** Opening Records shown block **

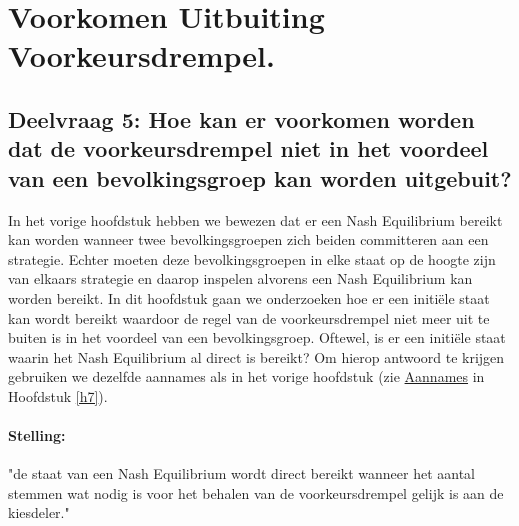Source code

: \newpage
\section{Voorkomen Uitbuiting Voorkeursdrempel.}
\label{h8}

\subsection*{Deelvraag 5: Hoe kan er voorkomen worden dat de voorkeursdrempel niet in het voordeel van een bevolkingsgroep kan worden uitgebuit?}

In het vorige hoofdstuk hebben we bewezen dat er een Nash Equilibrium bereikt kan worden wanneer twee bevolkingsgroepen zich beiden committeren aan een strategie. Echter moeten deze bevolkingsgroepen in elke staat op de hoogte zijn van elkaars strategie en daarop inspelen alvorens een Nash Equilibrium kan worden bereikt. In dit hoofdstuk gaan we onderzoeken hoe er een initi\"{e}le staat kan wordt bereikt waardoor de regel van de voorkeursdrempel niet meer uit te buiten is in het voordeel van een bevolkingsgroep. Oftewel, is er een initi\"{e}le staat waarin het Nash Equilibrium al direct is bereikt? Om hierop antwoord te krijgen gebruiken we dezelfde aannames als in het vorige hoofdstuk (zie \hyperref[aannamesNash]{Aannames} in Hoofdstuk \ref{h7}). 


\paragraph{Stelling:} "de staat van een Nash Equilibrium wordt direct bereikt wanneer het aantal stemmen wat nodig is voor het behalen van de voorkeursdrempel gelijk is aan de kiesdeler." \\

** Closing Records shown block **

### Required action
The records must appear again word for word, though none of their pictures should.

### Response area
Source code

: \newpage
\section{Voorkomen Uitbuiting Voorkeursdrempel.}
\label{h8}

\subsection*{Deelvraag 5: Hoe kan er voorkomen worden dat de voorkeursdrempel niet in het voordeel van een bevolkingsgroep kan worden uitgebuit?}

In het vorige hoofdstuk hebben we bewezen dat er een Nash Equilibrium bereikt kan worden wanneer twee bevolkingsgroepen zich beiden committeren aan een strategie. Echter moeten deze bevolkingsgroepen in elke staat op de hoogte zijn van elkaars strategie en daarop inspelen alvorens een Nash Equilibrium kan worden bereikt. In dit hoofdstuk gaan we onderzoeken hoe er een initi\"{e}le staat kan wordt bereikt waardoor de regel van de voorkeursdrempel niet meer uit te buiten is in het voordeel van een bevolkingsgroep. Oftewel, is er een initi\"{e}le staat waarin het Nash Equilibrium al direct is bereikt? Om hierop antwoord te krijgen gebruiken we dezelfde aannames als in het vorige hoofdstuk (zie \hyperref[aannamesNash]{Aannames} in Hoofdstuk \ref{h7}). 


\paragraph{Stelling:} "de staat van een Nash Equilibrium wordt direct bereikt wanneer het aantal stemmen wat nodig is voor het behalen van de voorkeursdrempel gelijk is aan de kiesdeler." \\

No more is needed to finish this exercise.